A new study published in Neurology looked at the cases of 391 patients, who, over seven decades, were given antibiotics and sometimes later developed delirium or other brain problems. The research involved a total of 54 different antibiotics, ranging from commonly used antibiotics like penicillin to intravenous drugs like cefepime. With EEG, the team found electrical activity in the brain was abnormal in about 70 percent of the cases — 47 percent had delusions or hallucinations, 14 percent had seizures, 15 percent had involuntary muscle twitching, and 5 percent had loss of body control movements.

Delirium, which encompasses mental confusion possibly accompanied by hallucinations and agitation, is frequently induced by medications. Antibiotics, however, are rarely the first medications doctors suspect.

“People who have delirium are more likely to have other complications, go into a nursing home instead of going home after being in the hospital and are more likely to die than people who do not develop delirium,” said Dr. Shamik Battacharyya, of Harvard Medical School and Brigham and Women’s Hospital in Boston, and a member of the American Academy of Neurology, in a statement. “Any efforts we can make to help identify the cause of delirium have the potential to be greatly beneficial.”

The researchers identified three different types of delirium, and which types were most often associated with which antibiotics. The first type was characterized by seizures, and was often linked to penicillin and cephalosporins. The second included symptoms of psychosis, and was associated with procaine, penicillin, sulfonamides, macrolides, and fluoroquinolones. The third and final type of delirium was marked by abnormal brain scans and impaired muscle coordination, and was only associated with the drug metronidazole.
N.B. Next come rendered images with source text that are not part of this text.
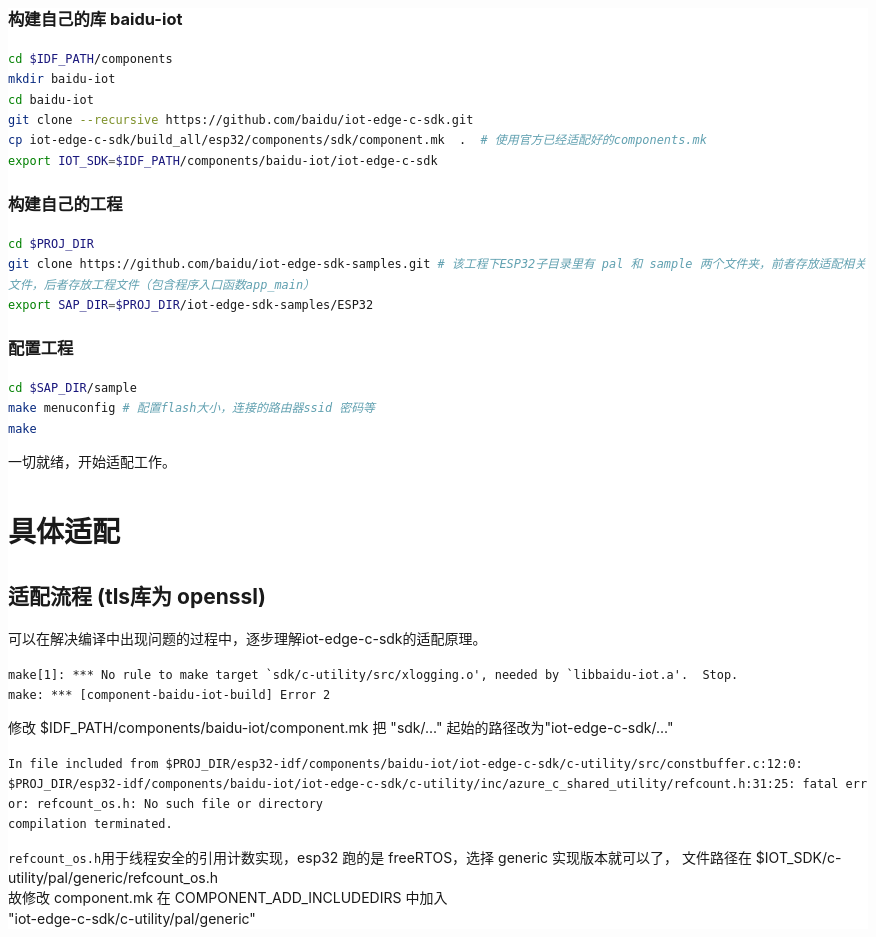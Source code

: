 ### 构建自己的库 baidu-iot

```bash
cd $IDF_PATH/components
mkdir baidu-iot
cd baidu-iot
git clone --recursive https://github.com/baidu/iot-edge-c-sdk.git 
cp iot-edge-c-sdk/build_all/esp32/components/sdk/component.mk  .  # 使用官方已经适配好的components.mk
export IOT_SDK=$IDF_PATH/components/baidu-iot/iot-edge-c-sdk
```


### 构建自己的工程
```bash
cd $PROJ_DIR
git clone https://github.com/baidu/iot-edge-sdk-samples.git # 该工程下ESP32子目录里有 pal 和 sample 两个文件夹，前者存放适配相关文件，后者存放工程文件（包含程序入口函数app_main）
export SAP_DIR=$PROJ_DIR/iot-edge-sdk-samples/ESP32
```


### 配置工程
```bash
cd $SAP_DIR/sample 
make menuconfig # 配置flash大小，连接的路由器ssid 密码等
make
```
一切就绪，开始适配工作。

# 具体适配
## 适配流程 (tls库为 openssl)
可以在解决编译中出现问题的过程中，逐步理解iot-edge-c-sdk的适配原理。

```
make[1]: *** No rule to make target `sdk/c-utility/src/xlogging.o', needed by `libbaidu-iot.a'.  Stop.
make: *** [component-baidu-iot-build] Error 2
```
修改 $IDF_PATH/components/baidu-iot/component.mk 把 "sdk/..." 起始的路径改为"iot-edge-c-sdk/..."

```
In file included from $PROJ_DIR/esp32-idf/components/baidu-iot/iot-edge-c-sdk/c-utility/src/constbuffer.c:12:0:
$PROJ_DIR/esp32-idf/components/baidu-iot/iot-edge-c-sdk/c-utility/inc/azure_c_shared_utility/refcount.h:31:25: fatal error: refcount_os.h: No such file or directory
compilation terminated.
```
`refcount_os.h`用于线程安全的引用计数实现，esp32 跑的是 freeRTOS，选择 generic 实现版本就可以了，
文件路径在 $IOT_SDK/c-utility/pal/generic/refcount_os.h  
故修改 component.mk 在 COMPONENT_ADD_INCLUDEDIRS 中加入  
"iot-edge-c-sdk/c-utility/pal/generic"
Bhattacharyya did note that all of the patients had an active infection that could not be totally ruled out as the cause of the brain problems. The team used a scale to determine when side effects can be attributed to a drug, and found that in most cases, the association was “possible.” Barring infections that affected the central nervous system, the probability of association was bumped up to “probable.”

“More research is needed, but theses antibiotics should be considered as a possible cause of delerium,” Battacharyya said. “Recognition of different patterns of toxicity could lead to a quicker diagnosis and hopefully prevent some of the negative consequences for people with delirium and other brain problems.”